◆ MATERIAL FOR THE TASK
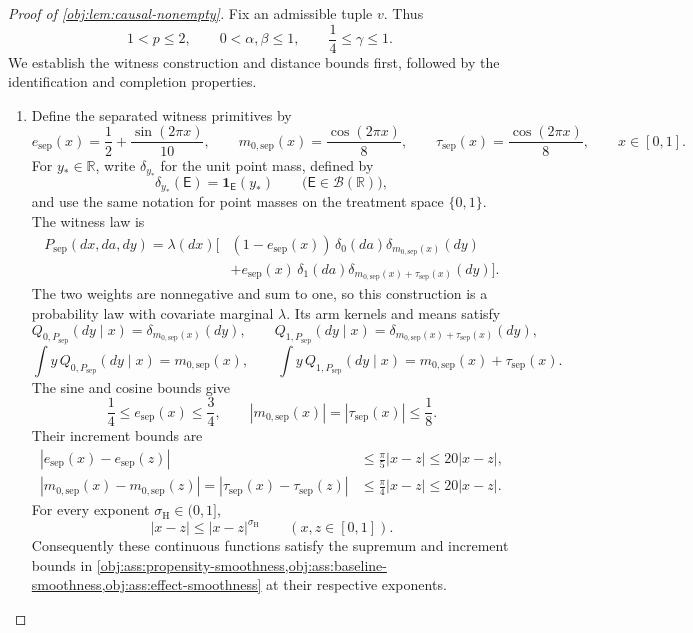 \begin{proof}[Proof of \cref{obj:lem:causal-nonempty}]
Fix an admissible tuple \(v\). Thus
\[
1<p\le2,\qquad
0<\alpha,\beta\le1,\qquad
\frac14\le\gamma\le1.
\]
We establish the witness construction and distance bounds first, followed by the identification and completion properties.

\begin{enumerate}
\item Define the separated witness primitives by
\[
e_{\mathrm{sep}}(x)=\frac12+\frac{\sin(2\pi x)}{10},
\qquad
m_{0,\mathrm{sep}}(x)=\frac{\cos(2\pi x)}8,
\qquad
\tau_{\mathrm{sep}}(x)=\frac{\cos(2\pi x)}8,
\qquad x\in[0,1].
\]
For \(y_\ast\in\mathbb R\), write \(\delta_{y_\ast}\) for the unit point mass, defined by
\[
\delta_{y_\ast}(\mathsf E)=\mathbf 1_{\mathsf E}(y_\ast)
\qquad
\bigl(\mathsf E\in\mathcal B(\mathbb R)\bigr),
\]
and use the same notation for point masses on the treatment space \(\{0,1\}\).
The witness law is
\[
\begin{aligned}
P_{\mathrm{sep}}(dx,da,dy)
=\lambda(dx)\bigl[
 &(1-e_{\mathrm{sep}}(x))\,
 \delta_0(da)\delta_{m_{0,\mathrm{sep}}(x)}(dy)\\
 &+e_{\mathrm{sep}}(x)\,
 \delta_1(da)\delta_{m_{0,\mathrm{sep}}(x)+\tau_{\mathrm{sep}}(x)}(dy)
\bigr].
\end{aligned}
\]
The two weights are nonnegative and sum to one, so this construction is a probability law with covariate marginal \(\lambda\). Its arm kernels and means satisfy
\[
Q_{0,P_{\mathrm{sep}}}(dy\mid x)
=\delta_{m_{0,\mathrm{sep}}(x)}(dy),
\qquad
Q_{1,P_{\mathrm{sep}}}(dy\mid x)
=\delta_{m_{0,\mathrm{sep}}(x)+\tau_{\mathrm{sep}}(x)}(dy),
\]
\[
\int y\,Q_{0,P_{\mathrm{sep}}}(dy\mid x)=m_{0,\mathrm{sep}}(x),
\qquad
\int y\,Q_{1,P_{\mathrm{sep}}}(dy\mid x)
=m_{0,\mathrm{sep}}(x)+\tau_{\mathrm{sep}}(x).
\]
The sine and cosine bounds give
\[
\frac14\le e_{\mathrm{sep}}(x)\le\frac34,
\qquad
|m_{0,\mathrm{sep}}(x)|=|\tau_{\mathrm{sep}}(x)|\le\frac18.
\]
Their increment bounds are
\[
\begin{aligned}
|e_{\mathrm{sep}}(x)-e_{\mathrm{sep}}(z)|
&\le\frac{\pi}{5}|x-z|
\le20|x-z|,\\
|m_{0,\mathrm{sep}}(x)-m_{0,\mathrm{sep}}(z)|
=|\tau_{\mathrm{sep}}(x)-\tau_{\mathrm{sep}}(z)|
&\le\frac{\pi}{4}|x-z|
\le20|x-z|.
\end{aligned}
\]
For every exponent \(\sigma_{\mathrm H}\in(0,1]\),
\[
|x-z|\le |x-z|^{\sigma_{\mathrm H}}
\qquad(x,z\in[0,1]).
\]
Consequently these continuous functions satisfy the supremum and increment bounds in
\cref{obj:ass:propensity-smoothness,obj:ass:baseline-smoothness,obj:ass:effect-smoothness}
at their respective exponents.


\end{enumerate}
\end{proof}
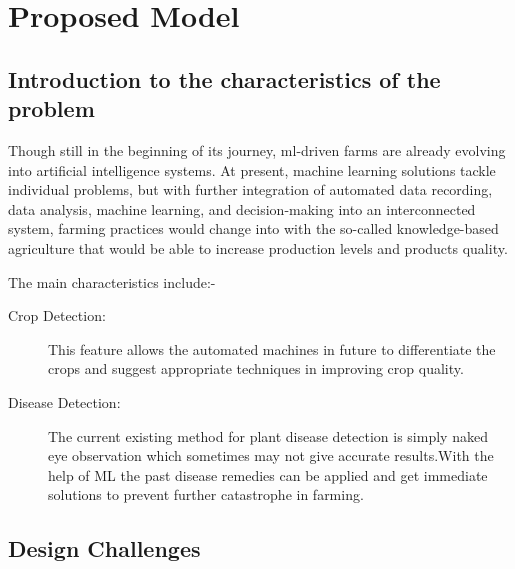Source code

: \documentclass[../Report.tex]{subfiles}
\begin{document}
\chapter{Proposed Model}

\section{Introduction to the characteristics of the problem}

Though still in the beginning of its journey, \acrshort{ml}-driven farms are already evolving into artificial intelligence systems.
At present, machine learning solutions tackle individual problems, but with further integration of automated data recording,
data analysis, machine learning, and decision-making into an interconnected system, farming practices would change into with
the so-called knowledge-based agriculture that would be able to increase production levels and products quality.\par

\noindent
The main characteristics include:-
\begin{description}
  \item[Crop Detection:] This feature allows the automated machines in future to differentiate the crops and suggest appropriate 
  techniques in improving crop quality.
  
  \item[Disease Detection:] The current existing method for plant disease detection is simply naked eye observation which sometimes may not 
  give accurate results.With the help of ML the past disease remedies can be applied  and get immediate solutions to prevent further catastrophe
  in farming.
\end{description}

\section{Design Challenges}
\end{document}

◆ YOUR TASK
When a line in the material above holds the word "would", copy that line.

◆ RESPONSE TO THIS TASK
data analysis, machine learning, and decision-making into an interconnected system, farming practices would change into with
the so-called knowledge-based agriculture that would be able to increase production levels and products quality.\par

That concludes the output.